= ASSIGNMENT =
All of the data below must be repeated exactly.

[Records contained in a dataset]
┄┄┄┄┄┄┄┄┄┄

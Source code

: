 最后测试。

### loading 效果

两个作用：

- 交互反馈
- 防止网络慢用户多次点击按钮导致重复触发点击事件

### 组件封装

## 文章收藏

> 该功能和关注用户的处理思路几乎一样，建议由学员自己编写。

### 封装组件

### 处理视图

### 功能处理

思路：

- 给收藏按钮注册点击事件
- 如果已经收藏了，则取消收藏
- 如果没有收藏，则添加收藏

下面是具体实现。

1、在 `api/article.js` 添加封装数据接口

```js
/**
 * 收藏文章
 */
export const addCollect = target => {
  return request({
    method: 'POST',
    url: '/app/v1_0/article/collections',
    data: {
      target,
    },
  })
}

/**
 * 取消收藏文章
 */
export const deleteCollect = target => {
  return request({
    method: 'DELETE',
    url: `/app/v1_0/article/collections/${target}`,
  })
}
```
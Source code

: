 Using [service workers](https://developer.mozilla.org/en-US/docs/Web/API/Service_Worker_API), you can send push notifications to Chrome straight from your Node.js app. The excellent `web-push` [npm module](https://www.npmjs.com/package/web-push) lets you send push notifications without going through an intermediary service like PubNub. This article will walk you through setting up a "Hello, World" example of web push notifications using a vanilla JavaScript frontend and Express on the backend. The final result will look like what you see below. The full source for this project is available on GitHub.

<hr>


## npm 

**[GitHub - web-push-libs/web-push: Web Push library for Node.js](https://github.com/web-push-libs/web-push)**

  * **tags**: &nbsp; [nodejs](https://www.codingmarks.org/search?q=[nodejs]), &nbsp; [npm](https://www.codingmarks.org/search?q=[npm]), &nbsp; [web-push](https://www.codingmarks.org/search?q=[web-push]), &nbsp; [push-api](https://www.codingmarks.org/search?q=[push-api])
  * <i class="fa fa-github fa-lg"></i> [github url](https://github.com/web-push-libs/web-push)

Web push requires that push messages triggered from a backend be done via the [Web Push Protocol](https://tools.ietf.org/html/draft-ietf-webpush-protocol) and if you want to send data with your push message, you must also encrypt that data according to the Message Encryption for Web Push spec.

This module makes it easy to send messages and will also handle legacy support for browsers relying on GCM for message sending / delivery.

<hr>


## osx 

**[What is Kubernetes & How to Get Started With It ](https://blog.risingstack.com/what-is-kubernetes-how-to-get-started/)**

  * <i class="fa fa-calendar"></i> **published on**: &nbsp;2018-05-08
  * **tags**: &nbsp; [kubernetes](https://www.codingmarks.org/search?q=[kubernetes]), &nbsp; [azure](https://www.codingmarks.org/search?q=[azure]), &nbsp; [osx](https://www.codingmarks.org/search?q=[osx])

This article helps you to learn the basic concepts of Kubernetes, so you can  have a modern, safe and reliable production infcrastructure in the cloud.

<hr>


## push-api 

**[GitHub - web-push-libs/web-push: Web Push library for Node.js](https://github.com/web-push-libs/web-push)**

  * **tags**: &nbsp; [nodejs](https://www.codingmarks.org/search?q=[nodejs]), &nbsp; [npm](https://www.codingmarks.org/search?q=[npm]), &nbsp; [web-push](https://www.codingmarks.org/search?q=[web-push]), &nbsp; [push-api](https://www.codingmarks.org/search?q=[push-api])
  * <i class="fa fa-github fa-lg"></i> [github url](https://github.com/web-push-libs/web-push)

┄┄┄┄┄┄┄┄┄┄

= WRITTEN SOLUTION =
Source code

: 最后测试。

### loading 效果

两个作用：

- 交互反馈
- 防止网络慢用户多次点击按钮导致重复触发点击事件

### 组件封装

## 文章收藏

> 该功能和关注用户的处理思路几乎一样，建议由学员自己编写。

### 封装组件

### 处理视图

### 功能处理

思路：

- 给收藏按钮注册点击事件
- 如果已经收藏了，则取消收藏
- 如果没有收藏，则添加收藏

下面是具体实现。

1、在 `api/article.js` 添加封装数据接口

```js
/**
 * 收藏文章
 */
export const addCollect = target => {
  return request({
    method: 'POST',
    url: '/app/v1_0/article/collections',
    data: {
      target,
    },
  })
}

/**
 * 取消收藏文章
 */
export const deleteCollect = target => {
  return request({
    method: 'DELETE',
    url: `/app/v1_0/article/collections/${target}`,
  })
}
```
Source code

: Using [service workers](https://developer.mozilla.org/en-US/docs/Web/API/Service_Worker_API), you can send push notifications to Chrome straight from your Node.js app. The excellent `web-push` [npm module](https://www.npmjs.com/package/web-push) lets you send push notifications without going through an intermediary service like PubNub. This article will walk you through setting up a "Hello, World" example of web push notifications using a vanilla JavaScript frontend and Express on the backend. The final result will look like what you see below. The full source for this project is available on GitHub.

<hr>


## npm 

**[GitHub - web-push-libs/web-push: Web Push library for Node.js](https://github.com/web-push-libs/web-push)**

  * **tags**: &nbsp; [nodejs](https://www.codingmarks.org/search?q=[nodejs]), &nbsp; [npm](https://www.codingmarks.org/search?q=[npm]), &nbsp; [web-push](https://www.codingmarks.org/search?q=[web-push]), &nbsp; [push-api](https://www.codingmarks.org/search?q=[push-api])
  * <i class="fa fa-github fa-lg"></i> [github url](https://github.com/web-push-libs/web-push)

Web push requires that push messages triggered from a backend be done via the [Web Push Protocol](https://tools.ietf.org/html/draft-ietf-webpush-protocol) and if you want to send data with your push message, you must also encrypt that data according to the Message Encryption for Web Push spec.

This module makes it easy to send messages and will also handle legacy support for browsers relying on GCM for message sending / delivery.

<hr>


## osx 

**[What is Kubernetes & How to Get Started With It ](https://blog.risingstack.com/what-is-kubernetes-how-to-get-started/)**

  * <i class="fa fa-calendar"></i> **published on**: &nbsp;2018-05-08
  * **tags**: &nbsp; [kubernetes](https://www.codingmarks.org/search?q=[kubernetes]), &nbsp; [azure](https://www.codingmarks.org/search?q=[azure]), &nbsp; [osx](https://www.codingmarks.org/search?q=[osx])

This article helps you to learn the basic concepts of Kubernetes, so you can  have a modern, safe and reliable production infcrastructure in the cloud.

<hr>


## push-api 

**[GitHub - web-push-libs/web-push: Web Push library for Node.js](https://github.com/web-push-libs/web-push)**

  * **tags**: &nbsp; [nodejs](https://www.codingmarks.org/search?q=[nodejs]), &nbsp; [npm](https://www.codingmarks.org/search?q=[npm]), &nbsp; [web-push](https://www.codingmarks.org/search?q=[web-push]), &nbsp; [push-api](https://www.codingmarks.org/search?q=[push-api])
  * <i class="fa fa-github fa-lg"></i> [github url](https://github.com/web-push-libs/web-push)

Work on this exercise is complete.